At first, Man is a science fiction film that isn't one (yes, I realize I said something similar about Ashes of Time); it's hard to get around the disappointment that an alien, upon landing on our planet, would embark upon an exciting foray into...patent law. For about the first half the film Roeg falls into a rhythm of intense scenes buffeted by stretches of tedium. It's a rhythm I've grown accustomed to from Roeg, with the exception of Don't Look Now. This film turns out to be less about space than about the seduction of Earth... a seduction that exists precisely because of it's boringness, and it takes a while for us to readjust our eyes.
Sex scenes (and often they're not even sex scenes, per se, so much as "naked people doing weird stuff" scenes) are always interesting in Roeg; he often gives them an abstract, elliptical quality that seems to speak indirectly to the powerful role time and memory play in eroticism. This movie contains one of the most disturbing sex scenes I've ever seen; you know the aggression in it is not really menacing, but the way it's filmed makes it creepy as hell, and intercutting it with the Japanese sword fight certainly ups the weird factor. I found another scene between Bowie and Candy Clark that I found rather moving, and there's one later with a gun that struck me as sort of rambunctious and maybe not as disturbing as it was supposed to be.

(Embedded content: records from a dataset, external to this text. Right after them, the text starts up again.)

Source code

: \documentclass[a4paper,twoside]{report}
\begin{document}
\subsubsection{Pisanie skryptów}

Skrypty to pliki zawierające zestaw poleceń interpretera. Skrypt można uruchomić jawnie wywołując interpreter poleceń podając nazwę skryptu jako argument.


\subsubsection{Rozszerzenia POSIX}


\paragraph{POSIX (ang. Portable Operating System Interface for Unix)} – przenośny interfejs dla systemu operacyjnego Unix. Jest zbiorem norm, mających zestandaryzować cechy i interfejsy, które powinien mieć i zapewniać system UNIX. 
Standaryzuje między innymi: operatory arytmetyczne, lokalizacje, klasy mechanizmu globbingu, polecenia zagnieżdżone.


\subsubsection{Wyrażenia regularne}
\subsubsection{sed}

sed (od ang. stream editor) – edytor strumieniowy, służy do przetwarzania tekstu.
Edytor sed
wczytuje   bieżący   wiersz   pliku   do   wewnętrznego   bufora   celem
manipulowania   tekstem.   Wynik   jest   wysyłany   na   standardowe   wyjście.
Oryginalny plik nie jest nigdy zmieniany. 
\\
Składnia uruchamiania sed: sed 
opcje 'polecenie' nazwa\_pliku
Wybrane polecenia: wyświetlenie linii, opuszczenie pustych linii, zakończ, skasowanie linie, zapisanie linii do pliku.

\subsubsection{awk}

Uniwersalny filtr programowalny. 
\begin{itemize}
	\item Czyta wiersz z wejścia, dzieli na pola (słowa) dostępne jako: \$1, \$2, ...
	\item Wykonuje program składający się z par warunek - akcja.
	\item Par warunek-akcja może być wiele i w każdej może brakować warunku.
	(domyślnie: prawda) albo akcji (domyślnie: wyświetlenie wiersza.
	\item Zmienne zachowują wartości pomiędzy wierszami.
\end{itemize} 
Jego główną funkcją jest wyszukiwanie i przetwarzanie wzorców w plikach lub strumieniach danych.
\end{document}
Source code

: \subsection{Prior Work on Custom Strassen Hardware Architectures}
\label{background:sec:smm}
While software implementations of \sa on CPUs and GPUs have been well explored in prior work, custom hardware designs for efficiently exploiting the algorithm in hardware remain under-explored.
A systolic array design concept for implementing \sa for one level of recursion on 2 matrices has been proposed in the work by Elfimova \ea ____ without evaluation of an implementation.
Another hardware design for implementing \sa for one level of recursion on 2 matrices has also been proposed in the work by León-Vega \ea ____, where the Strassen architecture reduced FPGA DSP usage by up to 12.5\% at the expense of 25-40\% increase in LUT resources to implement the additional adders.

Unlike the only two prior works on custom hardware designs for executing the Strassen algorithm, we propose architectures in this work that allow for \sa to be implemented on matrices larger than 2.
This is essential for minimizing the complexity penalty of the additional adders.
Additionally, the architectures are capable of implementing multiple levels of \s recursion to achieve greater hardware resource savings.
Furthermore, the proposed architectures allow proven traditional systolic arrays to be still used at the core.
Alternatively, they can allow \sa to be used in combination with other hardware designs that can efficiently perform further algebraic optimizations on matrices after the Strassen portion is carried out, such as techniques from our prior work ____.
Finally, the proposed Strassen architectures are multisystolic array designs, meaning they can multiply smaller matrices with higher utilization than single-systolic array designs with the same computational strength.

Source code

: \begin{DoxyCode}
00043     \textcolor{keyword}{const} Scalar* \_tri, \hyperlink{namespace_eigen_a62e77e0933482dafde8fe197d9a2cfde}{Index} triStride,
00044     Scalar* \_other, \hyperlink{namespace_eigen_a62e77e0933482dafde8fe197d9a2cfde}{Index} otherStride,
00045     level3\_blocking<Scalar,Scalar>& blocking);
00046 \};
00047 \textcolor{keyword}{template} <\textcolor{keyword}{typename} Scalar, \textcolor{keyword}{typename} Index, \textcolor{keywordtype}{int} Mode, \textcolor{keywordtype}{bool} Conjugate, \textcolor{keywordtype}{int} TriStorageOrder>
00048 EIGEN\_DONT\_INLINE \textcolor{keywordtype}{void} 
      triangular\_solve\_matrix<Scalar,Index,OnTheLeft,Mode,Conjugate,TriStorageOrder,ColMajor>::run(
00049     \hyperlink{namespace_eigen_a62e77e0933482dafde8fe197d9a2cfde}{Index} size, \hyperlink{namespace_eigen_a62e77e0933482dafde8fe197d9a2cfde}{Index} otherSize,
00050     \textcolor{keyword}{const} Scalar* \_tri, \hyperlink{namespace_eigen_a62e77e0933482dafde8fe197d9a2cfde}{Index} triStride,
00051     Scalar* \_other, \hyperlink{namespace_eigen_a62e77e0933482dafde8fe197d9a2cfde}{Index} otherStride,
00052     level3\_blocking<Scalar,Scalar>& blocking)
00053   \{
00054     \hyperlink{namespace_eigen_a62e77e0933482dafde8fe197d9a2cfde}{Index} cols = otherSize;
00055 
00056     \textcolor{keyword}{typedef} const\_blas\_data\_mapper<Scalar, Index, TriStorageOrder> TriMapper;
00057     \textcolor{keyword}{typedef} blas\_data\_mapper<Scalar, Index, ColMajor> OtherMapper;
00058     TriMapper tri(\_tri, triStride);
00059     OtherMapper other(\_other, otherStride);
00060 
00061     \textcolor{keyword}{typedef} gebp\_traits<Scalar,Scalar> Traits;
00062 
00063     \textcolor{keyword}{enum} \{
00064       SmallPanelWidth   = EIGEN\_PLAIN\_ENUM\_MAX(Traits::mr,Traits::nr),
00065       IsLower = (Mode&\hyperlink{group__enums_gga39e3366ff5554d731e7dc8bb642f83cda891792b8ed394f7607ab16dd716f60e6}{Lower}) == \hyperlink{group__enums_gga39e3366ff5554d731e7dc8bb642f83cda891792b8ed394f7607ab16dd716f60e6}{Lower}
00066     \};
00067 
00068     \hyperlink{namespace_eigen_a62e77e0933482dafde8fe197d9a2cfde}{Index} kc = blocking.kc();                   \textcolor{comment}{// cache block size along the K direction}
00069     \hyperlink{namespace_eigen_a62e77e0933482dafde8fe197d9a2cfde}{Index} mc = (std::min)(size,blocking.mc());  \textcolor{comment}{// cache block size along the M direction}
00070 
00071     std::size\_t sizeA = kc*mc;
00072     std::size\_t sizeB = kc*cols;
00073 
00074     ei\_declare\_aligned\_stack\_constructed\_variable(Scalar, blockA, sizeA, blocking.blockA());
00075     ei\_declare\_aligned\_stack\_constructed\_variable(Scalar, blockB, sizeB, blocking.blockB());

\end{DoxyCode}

I just saw I Am Love (more on that later) and Bowie here reminded me a lot of Tilda Swinton; he's not as good of an actor, but he does a fine job here. I notice I'm writing a lot about delicacy in male performers, and it could be that that's something I find attractive in men and therefore seek out and find more often than other things. But there's a certain refinement and elegance to him here that doesn't interfere at all with his accessibility; he seemed much more approachable than I expected an alien to be. In that first shot of him running down a hill, covered by a hood, he looks so vulnerable you just want to hold him.
For me the real money shots here are the alien scenes -- thrillingly beautiful and strange.
This film speaks more powerfully about the vagaries of alcohol than many who deal with the subject more directly. The utter debilitating banality of it is fully expressed, and that final shot of Bowie's fedora-covered head lowering down dejectedly speaks volumes and breaks your heart.